REQUIREMENT » Among the records that follow, how many lines include the string "asjad"? Only the number is wanted.

(Collected data)
Start of Block
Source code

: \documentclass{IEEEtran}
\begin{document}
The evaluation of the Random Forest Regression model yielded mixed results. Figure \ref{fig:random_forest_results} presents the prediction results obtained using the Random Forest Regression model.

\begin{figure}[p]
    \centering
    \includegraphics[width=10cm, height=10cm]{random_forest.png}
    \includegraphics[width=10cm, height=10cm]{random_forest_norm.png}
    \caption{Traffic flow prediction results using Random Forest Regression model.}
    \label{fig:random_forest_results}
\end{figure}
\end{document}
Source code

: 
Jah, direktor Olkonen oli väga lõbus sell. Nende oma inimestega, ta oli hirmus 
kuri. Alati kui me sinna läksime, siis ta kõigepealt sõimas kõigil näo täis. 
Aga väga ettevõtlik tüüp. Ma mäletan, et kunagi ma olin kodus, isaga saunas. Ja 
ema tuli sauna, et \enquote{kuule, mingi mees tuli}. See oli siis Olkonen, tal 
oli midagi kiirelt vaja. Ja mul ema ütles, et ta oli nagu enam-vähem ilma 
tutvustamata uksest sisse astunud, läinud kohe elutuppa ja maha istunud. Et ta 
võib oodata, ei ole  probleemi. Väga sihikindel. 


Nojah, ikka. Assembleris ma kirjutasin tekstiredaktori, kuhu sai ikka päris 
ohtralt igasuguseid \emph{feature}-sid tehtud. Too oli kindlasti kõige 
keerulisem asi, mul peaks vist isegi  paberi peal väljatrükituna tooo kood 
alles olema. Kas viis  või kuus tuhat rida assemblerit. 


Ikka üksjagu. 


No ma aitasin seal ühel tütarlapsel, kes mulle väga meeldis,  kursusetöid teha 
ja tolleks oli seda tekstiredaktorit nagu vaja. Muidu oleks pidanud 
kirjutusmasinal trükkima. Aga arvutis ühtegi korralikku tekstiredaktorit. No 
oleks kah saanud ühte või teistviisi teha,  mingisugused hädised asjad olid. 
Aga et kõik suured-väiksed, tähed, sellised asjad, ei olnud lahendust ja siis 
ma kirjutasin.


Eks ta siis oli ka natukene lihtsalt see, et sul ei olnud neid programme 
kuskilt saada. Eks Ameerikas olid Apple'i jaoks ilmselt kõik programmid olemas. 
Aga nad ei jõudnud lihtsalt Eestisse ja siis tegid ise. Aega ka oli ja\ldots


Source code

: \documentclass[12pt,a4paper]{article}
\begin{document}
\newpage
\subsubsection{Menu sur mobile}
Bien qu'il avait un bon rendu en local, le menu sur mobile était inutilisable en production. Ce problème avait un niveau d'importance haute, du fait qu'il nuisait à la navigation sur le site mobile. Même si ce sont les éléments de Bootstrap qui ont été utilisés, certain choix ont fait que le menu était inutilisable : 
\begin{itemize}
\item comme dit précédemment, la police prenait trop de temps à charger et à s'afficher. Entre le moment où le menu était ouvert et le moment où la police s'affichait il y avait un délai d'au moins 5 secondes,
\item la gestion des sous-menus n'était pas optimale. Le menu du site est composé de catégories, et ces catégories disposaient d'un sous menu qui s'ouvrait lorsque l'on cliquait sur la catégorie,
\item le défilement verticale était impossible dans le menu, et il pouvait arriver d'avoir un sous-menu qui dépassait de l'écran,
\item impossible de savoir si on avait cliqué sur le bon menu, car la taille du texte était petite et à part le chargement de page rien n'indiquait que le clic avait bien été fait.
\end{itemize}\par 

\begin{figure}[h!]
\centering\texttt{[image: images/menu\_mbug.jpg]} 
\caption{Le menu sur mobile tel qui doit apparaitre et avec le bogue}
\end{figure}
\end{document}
End of Block
RESULT OF THIS TASK » 2